Selon l’ARS, 261 nouvelles communes ont ainsi été colonisées durant l’année 2023 et ont fait face à une augmentation significative des cas d’arboviroses (maladies transmises par les moustiques), “avec 252 cas importés en Auvergne-Rhône-Alpes, identifiés au cours de la saison de surveillance (contre 41 cas en 2022). Ces cas ont donné lieu à 51 traitements adulticides (élimination des moustiques adultes à proximité d’un cas humain), dont 23 dans le Rhône, 3 dans l’Ain, 2 en Ardèche, 6 en Drôme, 6 en Isère, 2 dans la Loire, 6 en Savoie et 2 en Haute-Savoie“.

Eaux stagnantes, piscines, jardins humides : les endroits propices au développement du moustique tigre sont variés en ville. « Cet insecte prolifère surtout en zones urbaines et péri-urbaines, où abondent les stocks d’eau, comme à Lyon ou à Grenoble. Contrairement aux autres moustiques, les espaces naturels lui sont moins favorables », explique Valérie Formisyn, ingénieure d’études sanitaires de l’Agence Régionale de Santé.

Le moustique tigre vit dans un périmètre de 150 mètres autour du lieu de ponte. Ainsi, le moustique qui vous pique est le plus souvent né dans votre jardin ou dans votre voisinage. Pour se protéger des piqûres de ce moustique, il est conseillé de se couvrir le plus possible et d’utiliser un répulsif.

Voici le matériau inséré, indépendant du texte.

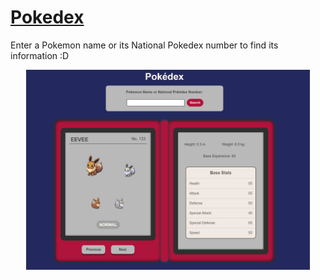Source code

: # [Pokedex](https://lpun-majessica.github.io/pokedex/)

Enter a Pokemon name or its National Pokedex number to find its information :D

<center><img id='example' src='./image/eevee.png' alt='example' width='90%' /></center>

Pour lutter contre sa prolifération, il est ainsi recommandé aux habitants de ranger, vider et couvrir les objets contenant de l’eau. Le moustique tigre se reproduit principalement dans de petits récipients d’eau stagnante, comme des coupelles, des pneus usagés ou des récupérateurs d’eau de pluie. “Pour résumer, 3 recommandations simples et essentielles sont à mettre en œuvre entre le mois de mai et le mois d’octobre : ranger, vider et couvrir tous les contenants dans lesquels l’eau s’accumule !”

Trois mots d’ordre qui peuvent aussi s’appliquer à titre préventif, comme le recommande l’ARS : “Attention, même si vous n’avez pas encore identifié de moustique tigre chez vous, appliquez ces gestes car une fois installé, il est en effet très difficile de l’éradiquer”.

Le moustique tigre (aedes albopictus) tient son nom de ses grandes pattes zébrées noires et blanches. Originaire du sud de l’Asie, il peut être porteur de plusieurs virus exotiques, type zika, chikungunya ou dengue. Ces maladies ont des conséquences sanitaires sérieuses chez les personnes les plus vulnérables, avec à la clé fortes fièvres, douleurs musculaires et articulaires, vomissements… « Le risque de transmission de ces maladies par des personnes rentrant de voyages est important », confirme Valérie Formisyn. La fin des vacances est donc une période particulièrement favorable aux contagions, tout comme les déplacements à l’étranger.

Pour tout déplacement en zone intertropicale, notamment en Martinique et Guadeloupe où sévit actuellement une épidémie de dengue, l’ARS invite les voyageurs à suivre les recommandations sanitaires avant, pendant et à leur retour de séjour. “En résumé : pendant le séjour, se protéger au maximum contre les piqûres de moustique tigre (vêtements couvrants et amples, de couleur claire, utilisation de moustiquaire, etc.). Sur place comme au retour : au moindre symptôme, consulter un médecin en lui précisant votre récent séjour.”

À SAVOIR

L’hôpital de la Croix-Rousse HCL propose des consultations de médecine du voyage pour les personnes qui s’apprêtent à prendre l’avion. Ils délivrent des conseils, des prescriptions pour le voyage et des vaccinations contre les maladies transmises par les moustiques. Les spécialistes assurent également le diagnostic et le traitement des pathologies au retour de voyage.

Le site internet SIGNALEMENT-MOUSTIQUE.FR est dédié à l’information actualisée des moustiques en France.